WHAT THE TASK ASKS: Restate the following entries exactly. Keep the pictures out.

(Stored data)
BEGIN

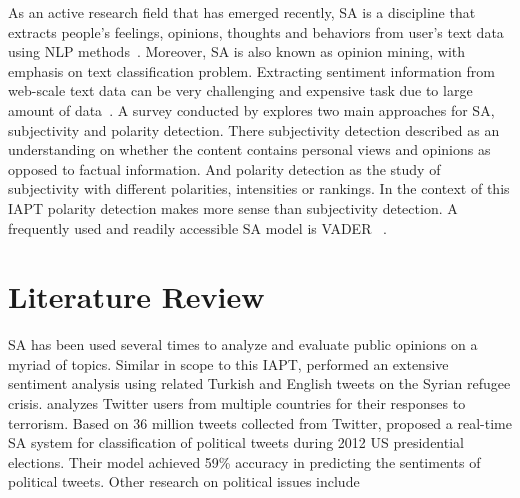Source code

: As an active research field that has emerged recently, \ac{SA} is a discipline that extracts people’s feelings, opinions, thoughts and behaviors from user’s text data using \ac{NLP} methods~\citep{danneman2014social}.
Moreover, \ac{SA} is also known as opinion mining, with emphasis on text classification problem.
Extracting sentiment information from web-scale text data can be very challenging and expensive task due to large amount of data~\citep{FernndezGavilanes2016}.
A survey conducted by \citet{Lo2016} explores two main approaches for \ac{SA}, subjectivity and polarity detection.
There subjectivity detection described as an understanding on whether the content contains personal views and opinions as opposed to factual information.
And polarity detection as the study of subjectivity with different polarities, intensities or rankings.
In the context of this \ac{IAPT} polarity detection makes more sense than subjectivity detection.
A frequently used and readily accessible \ac{SA} model is \ac{VADER} ~\citep{Hutto_Gilbert_2014}.



\section{Literature Review}

\ac{SA} has been used several times to analyze and evaluate public opinions on a myriad of topics.
Similar in scope to this \ac{IAPT}, \citet{ztrk2018} performed an extensive sentiment analysis using related Turkish and English tweets on the Syrian refugee crisis.
\citet{MANSOUR201895} analyzes Twitter users from multiple countries for their responses to terrorism.
Based on 36 million tweets collected from Twitter, \citet{wang2012system} proposed a real-time \ac{SA} system for classification of political tweets during 2012 US presidential elections.
Their model achieved 59\% accuracy in predicting the sentiments of political tweets.
Other research on political issues include~\citep{park2016expanding, ahmed20162014, bollen2011twitter, cheong2011microblogging}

END

RESPONSE:
Source code

: As an active research field that has emerged recently, \ac{SA} is a discipline that extracts people’s feelings, opinions, thoughts and behaviors from user’s text data using \ac{NLP} methods~\citep{danneman2014social}.
Moreover, \ac{SA} is also known as opinion mining, with emphasis on text classification problem.
Extracting sentiment information from web-scale text data can be very challenging and expensive task due to large amount of data~\citep{FernndezGavilanes2016}.
A survey conducted by \citet{Lo2016} explores two main approaches for \ac{SA}, subjectivity and polarity detection.
There subjectivity detection described as an understanding on whether the content contains personal views and opinions as opposed to factual information.
And polarity detection as the study of subjectivity with different polarities, intensities or rankings.
In the context of this \ac{IAPT} polarity detection makes more sense than subjectivity detection.
A frequently used and readily accessible \ac{SA} model is \ac{VADER} ~\citep{Hutto_Gilbert_2014}.



\section{Literature Review}

\ac{SA} has been used several times to analyze and evaluate public opinions on a myriad of topics.
Similar in scope to this \ac{IAPT}, \citet{ztrk2018} performed an extensive sentiment analysis using related Turkish and English tweets on the Syrian refugee crisis.
\citet{MANSOUR201895} analyzes Twitter users from multiple countries for their responses to terrorism.
Based on 36 million tweets collected from Twitter, \citet{wang2012system} proposed a real-time \ac{SA} system for classification of political tweets during 2012 US presidential elections.
Their model achieved 59\% accuracy in predicting the sentiments of political tweets.
Other research on political issues include~\citep{park2016expanding, ahmed20162014, bollen2011twitter, cheong2011microblogging}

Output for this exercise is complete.